Hiya, I posted as "999" a while back ago but I think my account was deleted to inactivity. I wanted to update that I still have not been able to retain depth or width, and I can't get much more than a q-tip in there (yeah I know). Thanks for the people who wanted to get an update and I am coping with it, as in its not the on my mind that much but I am going to probably get colon segment surgery at some point or hold out for some revolutionary grafting. I would also like to say a few things that I feel is important;
To the people who say "relax and dilate, dilate, dilate" and "it's your own fault if it closes up".
This really offends me on a personal level when I hear this, anyone who has SRS knows that dilation is important (particularly Suporn) and that they simply must do it. I can't explain how frustrating it is to have people tell you to do something that you simply cannot do, or are doing and it isn't helping, and then blaming you for the results. I don't know exactly what combination of factors afflicted me (and other girls) but I sure as hell can testify that it did not come from a lack of effort on my part, I actually paid an emergency clinic out of pocket to get a Vicodin prescription in desperation to dilate harder and longer to no avail. My contractions could be felt in my sleep and there would be times where I would dilate for 2-3 or hours while watching movies just to see if I got better results. It just didn't work, and I really hope that the blame stops falling on few girls who have these results. Suporn's clinic gave me the same line as they give others, and I think they intentionally instill the attitude of "the only people who lose depth are those too lazy/afraid of pain to dilate" to everyone to prevent the failure cases from reflecting poorly on them when someone speaks out. I have heard that its worse with younger girls than older, which I suspect is due to the body's healing abilities trying to close that whole area up. When that paired with other factors (granulation, other complications) that cause even *more* pain, discomfort or downright functional abilities this type of thing, however rare it may seem, happen. Further, just how much torture (it was truly was) can you insist a person inflict upon themselves before considering it unreasonable? To dilation apologists, no it is not a matter of relaxing or perspective, in the worst of cases it is pain that cannot be tolerated by a reasonable person without causing psychological harm (as I said I was having panic attacks because of it). In fact I think that there needs to be a major overhaul in SRS techniques because quite frankly, dilation is RIDICULOUS.
My next point;
Dilation is the elephant in the SRS room that everyone downplays or pretends is not important until after you drink the punch and *have* to make it apart of your existence. I found very little serious information on dilation in preparing all those years for surgery, even when talking to post-op people directly about it. What information was out there focused on dilation as it applies immediately post-op (6 months to a year). I have met plenty of well informed girls getting close to surgery who were shocked to find out that you can *never* stop dilating as a rule no matter who and what surgery you get.
Yes, as it stands you simply have no choice for keeping your vaginal canal in working condition, and yes you can in some cases eventually do it less frequently (particularly with colon vaginoplasty) but you still have to do it *forever*. I think all people considering SRS should know this as one of the first things they should prepare for. I know I may have done a little more shopping around to make sure if I had issue dilating I could count on my surgeon to correct it quickly if I had been aware of how absolutely critical it is to your recovery to have it work out *completely on your own*.

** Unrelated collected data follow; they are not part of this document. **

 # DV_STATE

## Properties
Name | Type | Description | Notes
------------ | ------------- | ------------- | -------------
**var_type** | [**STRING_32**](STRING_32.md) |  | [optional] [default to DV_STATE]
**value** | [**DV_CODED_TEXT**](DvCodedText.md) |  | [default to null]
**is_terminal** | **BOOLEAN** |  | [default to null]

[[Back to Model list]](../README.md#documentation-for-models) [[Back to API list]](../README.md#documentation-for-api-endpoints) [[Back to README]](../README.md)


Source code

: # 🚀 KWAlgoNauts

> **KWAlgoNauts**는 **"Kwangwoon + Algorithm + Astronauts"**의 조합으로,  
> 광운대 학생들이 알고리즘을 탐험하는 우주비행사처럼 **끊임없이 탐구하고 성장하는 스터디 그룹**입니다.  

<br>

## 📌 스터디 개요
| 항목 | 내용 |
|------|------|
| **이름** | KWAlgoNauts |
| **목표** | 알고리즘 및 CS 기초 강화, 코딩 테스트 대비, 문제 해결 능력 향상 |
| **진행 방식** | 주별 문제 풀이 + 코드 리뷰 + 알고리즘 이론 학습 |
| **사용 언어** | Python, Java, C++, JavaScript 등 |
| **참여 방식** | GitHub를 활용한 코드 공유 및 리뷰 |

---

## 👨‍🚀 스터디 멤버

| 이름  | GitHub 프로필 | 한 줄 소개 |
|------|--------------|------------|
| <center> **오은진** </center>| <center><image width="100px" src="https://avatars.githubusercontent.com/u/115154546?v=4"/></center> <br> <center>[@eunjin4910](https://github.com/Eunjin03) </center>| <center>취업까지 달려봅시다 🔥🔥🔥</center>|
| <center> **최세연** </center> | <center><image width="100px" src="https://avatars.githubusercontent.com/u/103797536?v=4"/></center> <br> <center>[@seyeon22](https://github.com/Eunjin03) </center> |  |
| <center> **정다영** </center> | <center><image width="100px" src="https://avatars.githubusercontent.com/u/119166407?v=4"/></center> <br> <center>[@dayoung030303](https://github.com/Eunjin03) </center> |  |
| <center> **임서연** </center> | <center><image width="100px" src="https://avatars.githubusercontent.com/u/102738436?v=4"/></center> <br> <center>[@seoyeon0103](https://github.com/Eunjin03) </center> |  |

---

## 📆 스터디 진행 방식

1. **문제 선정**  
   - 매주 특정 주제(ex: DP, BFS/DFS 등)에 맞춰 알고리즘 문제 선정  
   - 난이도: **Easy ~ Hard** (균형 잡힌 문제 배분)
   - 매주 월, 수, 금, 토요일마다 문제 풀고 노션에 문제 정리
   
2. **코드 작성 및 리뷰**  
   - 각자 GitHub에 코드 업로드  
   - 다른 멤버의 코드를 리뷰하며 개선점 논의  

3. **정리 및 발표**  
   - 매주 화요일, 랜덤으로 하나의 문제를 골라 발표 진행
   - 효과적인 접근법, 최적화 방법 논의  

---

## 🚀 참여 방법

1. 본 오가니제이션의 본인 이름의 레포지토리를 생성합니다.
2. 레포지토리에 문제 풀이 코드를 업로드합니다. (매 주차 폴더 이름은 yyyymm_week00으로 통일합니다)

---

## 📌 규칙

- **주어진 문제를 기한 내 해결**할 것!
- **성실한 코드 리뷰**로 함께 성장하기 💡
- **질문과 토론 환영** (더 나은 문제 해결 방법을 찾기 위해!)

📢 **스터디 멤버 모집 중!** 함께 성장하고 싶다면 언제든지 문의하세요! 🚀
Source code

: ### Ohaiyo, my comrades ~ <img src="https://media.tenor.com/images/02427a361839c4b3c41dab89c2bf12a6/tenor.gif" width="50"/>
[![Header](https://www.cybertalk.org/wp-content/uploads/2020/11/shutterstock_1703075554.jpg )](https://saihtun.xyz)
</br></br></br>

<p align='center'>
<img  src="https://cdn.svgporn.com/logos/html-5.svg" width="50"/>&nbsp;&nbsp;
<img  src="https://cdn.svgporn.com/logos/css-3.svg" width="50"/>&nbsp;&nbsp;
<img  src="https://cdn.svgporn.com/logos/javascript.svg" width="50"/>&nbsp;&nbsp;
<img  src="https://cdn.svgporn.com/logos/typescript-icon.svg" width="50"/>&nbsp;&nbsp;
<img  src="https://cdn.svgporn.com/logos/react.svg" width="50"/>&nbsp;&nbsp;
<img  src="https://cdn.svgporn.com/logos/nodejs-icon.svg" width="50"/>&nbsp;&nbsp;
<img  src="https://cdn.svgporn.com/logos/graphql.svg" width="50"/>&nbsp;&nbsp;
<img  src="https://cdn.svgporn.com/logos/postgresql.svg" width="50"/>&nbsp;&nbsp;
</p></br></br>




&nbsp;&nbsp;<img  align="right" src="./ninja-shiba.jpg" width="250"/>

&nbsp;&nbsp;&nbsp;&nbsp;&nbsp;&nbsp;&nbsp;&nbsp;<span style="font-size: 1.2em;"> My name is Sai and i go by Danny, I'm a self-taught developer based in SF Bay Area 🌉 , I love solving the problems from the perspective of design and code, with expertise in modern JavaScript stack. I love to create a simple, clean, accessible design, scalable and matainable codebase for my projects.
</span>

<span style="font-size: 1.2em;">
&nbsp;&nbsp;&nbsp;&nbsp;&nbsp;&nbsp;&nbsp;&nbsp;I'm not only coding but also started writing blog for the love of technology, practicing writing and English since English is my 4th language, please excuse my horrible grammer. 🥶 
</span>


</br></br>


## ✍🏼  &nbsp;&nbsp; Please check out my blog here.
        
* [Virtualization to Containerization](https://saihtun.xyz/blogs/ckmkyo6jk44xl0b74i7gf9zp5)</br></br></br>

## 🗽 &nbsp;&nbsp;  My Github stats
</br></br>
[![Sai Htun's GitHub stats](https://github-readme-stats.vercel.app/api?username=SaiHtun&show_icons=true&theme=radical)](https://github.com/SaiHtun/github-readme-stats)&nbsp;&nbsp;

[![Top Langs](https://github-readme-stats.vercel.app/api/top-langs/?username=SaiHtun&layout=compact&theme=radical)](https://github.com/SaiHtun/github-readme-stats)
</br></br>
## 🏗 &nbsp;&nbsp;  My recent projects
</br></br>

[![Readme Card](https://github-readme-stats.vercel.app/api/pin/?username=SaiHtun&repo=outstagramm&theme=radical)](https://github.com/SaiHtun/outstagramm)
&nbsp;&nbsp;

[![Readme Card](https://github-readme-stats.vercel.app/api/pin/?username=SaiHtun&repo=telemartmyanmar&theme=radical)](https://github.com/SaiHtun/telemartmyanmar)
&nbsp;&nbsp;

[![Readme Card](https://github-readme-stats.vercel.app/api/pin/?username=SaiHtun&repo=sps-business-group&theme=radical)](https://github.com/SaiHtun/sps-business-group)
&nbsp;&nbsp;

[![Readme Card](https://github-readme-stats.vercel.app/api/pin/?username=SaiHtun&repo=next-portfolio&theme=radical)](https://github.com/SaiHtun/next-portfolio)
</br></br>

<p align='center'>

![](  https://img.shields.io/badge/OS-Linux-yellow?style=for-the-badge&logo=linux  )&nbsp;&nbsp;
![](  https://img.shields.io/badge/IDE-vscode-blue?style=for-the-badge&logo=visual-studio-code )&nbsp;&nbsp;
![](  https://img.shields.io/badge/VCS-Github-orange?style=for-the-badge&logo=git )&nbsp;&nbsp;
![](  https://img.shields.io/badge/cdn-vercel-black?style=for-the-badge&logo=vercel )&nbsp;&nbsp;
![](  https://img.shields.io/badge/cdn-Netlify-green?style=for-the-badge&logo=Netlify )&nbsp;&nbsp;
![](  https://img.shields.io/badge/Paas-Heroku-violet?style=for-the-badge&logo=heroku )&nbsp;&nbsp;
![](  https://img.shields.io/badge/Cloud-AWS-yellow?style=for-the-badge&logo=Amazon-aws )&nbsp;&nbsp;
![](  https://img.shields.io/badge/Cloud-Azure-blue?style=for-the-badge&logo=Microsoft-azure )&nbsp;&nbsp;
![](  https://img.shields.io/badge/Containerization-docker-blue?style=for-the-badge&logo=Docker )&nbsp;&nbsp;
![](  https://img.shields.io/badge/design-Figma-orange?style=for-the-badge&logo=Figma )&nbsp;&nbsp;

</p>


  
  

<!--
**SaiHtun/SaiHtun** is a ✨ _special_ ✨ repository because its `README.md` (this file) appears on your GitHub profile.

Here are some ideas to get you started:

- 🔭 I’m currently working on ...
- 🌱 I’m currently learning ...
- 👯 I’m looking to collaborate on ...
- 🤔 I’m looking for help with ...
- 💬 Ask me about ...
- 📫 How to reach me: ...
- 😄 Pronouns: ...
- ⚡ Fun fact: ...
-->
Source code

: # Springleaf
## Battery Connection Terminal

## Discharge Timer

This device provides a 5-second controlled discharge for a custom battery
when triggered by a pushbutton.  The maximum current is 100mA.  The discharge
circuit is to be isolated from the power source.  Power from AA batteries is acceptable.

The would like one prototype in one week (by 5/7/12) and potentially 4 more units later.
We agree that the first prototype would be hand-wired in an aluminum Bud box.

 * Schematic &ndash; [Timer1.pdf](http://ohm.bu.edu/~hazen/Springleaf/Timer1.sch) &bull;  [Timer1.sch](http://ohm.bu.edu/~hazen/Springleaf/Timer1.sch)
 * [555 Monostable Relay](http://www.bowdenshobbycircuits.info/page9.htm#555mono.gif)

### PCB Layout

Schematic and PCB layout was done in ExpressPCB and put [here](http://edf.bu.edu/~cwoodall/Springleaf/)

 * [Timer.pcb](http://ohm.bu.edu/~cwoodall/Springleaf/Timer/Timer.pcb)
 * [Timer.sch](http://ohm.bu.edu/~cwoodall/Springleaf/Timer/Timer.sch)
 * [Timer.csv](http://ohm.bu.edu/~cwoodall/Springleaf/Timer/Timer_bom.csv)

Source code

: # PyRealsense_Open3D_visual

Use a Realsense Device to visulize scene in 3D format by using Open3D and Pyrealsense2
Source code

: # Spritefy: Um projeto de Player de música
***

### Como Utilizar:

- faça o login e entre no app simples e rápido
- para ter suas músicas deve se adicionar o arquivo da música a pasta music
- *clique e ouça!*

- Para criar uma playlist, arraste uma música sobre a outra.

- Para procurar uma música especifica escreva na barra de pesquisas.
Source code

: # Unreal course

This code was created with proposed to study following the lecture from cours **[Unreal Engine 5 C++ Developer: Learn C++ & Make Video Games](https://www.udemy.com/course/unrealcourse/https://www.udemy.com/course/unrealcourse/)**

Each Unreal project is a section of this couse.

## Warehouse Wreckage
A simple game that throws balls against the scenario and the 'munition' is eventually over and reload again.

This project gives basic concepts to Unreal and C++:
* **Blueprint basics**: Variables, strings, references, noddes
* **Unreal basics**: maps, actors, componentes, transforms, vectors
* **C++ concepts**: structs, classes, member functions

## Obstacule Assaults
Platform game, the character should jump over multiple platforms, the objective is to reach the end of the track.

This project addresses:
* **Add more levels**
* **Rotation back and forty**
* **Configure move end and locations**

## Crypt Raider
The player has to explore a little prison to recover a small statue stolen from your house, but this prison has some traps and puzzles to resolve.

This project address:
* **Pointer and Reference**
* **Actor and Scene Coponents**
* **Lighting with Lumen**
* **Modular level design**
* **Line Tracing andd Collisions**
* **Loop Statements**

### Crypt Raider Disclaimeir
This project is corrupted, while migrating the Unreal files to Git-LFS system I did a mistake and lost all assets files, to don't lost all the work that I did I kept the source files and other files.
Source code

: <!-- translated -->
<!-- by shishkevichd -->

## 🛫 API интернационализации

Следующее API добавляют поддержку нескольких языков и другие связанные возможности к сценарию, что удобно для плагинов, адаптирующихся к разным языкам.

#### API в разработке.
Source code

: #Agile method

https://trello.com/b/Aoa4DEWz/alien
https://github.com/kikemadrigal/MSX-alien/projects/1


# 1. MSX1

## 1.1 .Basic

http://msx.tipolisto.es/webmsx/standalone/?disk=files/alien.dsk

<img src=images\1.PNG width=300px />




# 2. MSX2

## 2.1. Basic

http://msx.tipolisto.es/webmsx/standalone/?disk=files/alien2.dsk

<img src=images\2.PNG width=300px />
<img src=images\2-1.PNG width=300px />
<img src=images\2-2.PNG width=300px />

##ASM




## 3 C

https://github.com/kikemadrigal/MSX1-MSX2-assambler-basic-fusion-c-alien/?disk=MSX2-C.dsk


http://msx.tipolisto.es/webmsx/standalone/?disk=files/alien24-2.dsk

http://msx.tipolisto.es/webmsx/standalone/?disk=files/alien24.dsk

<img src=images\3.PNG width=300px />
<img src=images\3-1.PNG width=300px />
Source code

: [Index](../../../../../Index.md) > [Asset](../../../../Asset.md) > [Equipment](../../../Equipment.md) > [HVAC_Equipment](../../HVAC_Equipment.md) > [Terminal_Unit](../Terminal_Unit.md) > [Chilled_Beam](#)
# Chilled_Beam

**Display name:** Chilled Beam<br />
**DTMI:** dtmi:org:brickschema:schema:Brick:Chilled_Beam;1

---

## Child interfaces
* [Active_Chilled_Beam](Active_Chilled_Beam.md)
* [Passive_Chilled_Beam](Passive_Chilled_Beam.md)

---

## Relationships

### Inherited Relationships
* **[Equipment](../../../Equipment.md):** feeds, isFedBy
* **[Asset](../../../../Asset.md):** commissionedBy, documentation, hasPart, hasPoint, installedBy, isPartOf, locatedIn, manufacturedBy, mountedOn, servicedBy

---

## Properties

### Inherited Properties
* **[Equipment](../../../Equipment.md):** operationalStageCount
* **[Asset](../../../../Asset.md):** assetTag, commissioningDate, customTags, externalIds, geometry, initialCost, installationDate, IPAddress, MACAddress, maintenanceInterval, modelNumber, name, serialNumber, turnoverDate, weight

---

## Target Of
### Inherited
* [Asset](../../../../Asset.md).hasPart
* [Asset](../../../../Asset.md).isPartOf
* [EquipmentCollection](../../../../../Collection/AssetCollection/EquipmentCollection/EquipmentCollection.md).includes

Good luck to all girls who had or are having SRS, and please do your homework about dilation, make sure you will be able to manage it on your own if need be and that your lifestyle has room for it. Ask about it in-depth with your surgeon and make sure they can help you with pain and complications if need be. I really hope that scientific advancements make some leaps and bounds in this area so that can get real tissue grafts that don't require a more annoying and invasive transsexual version of an insulin shot.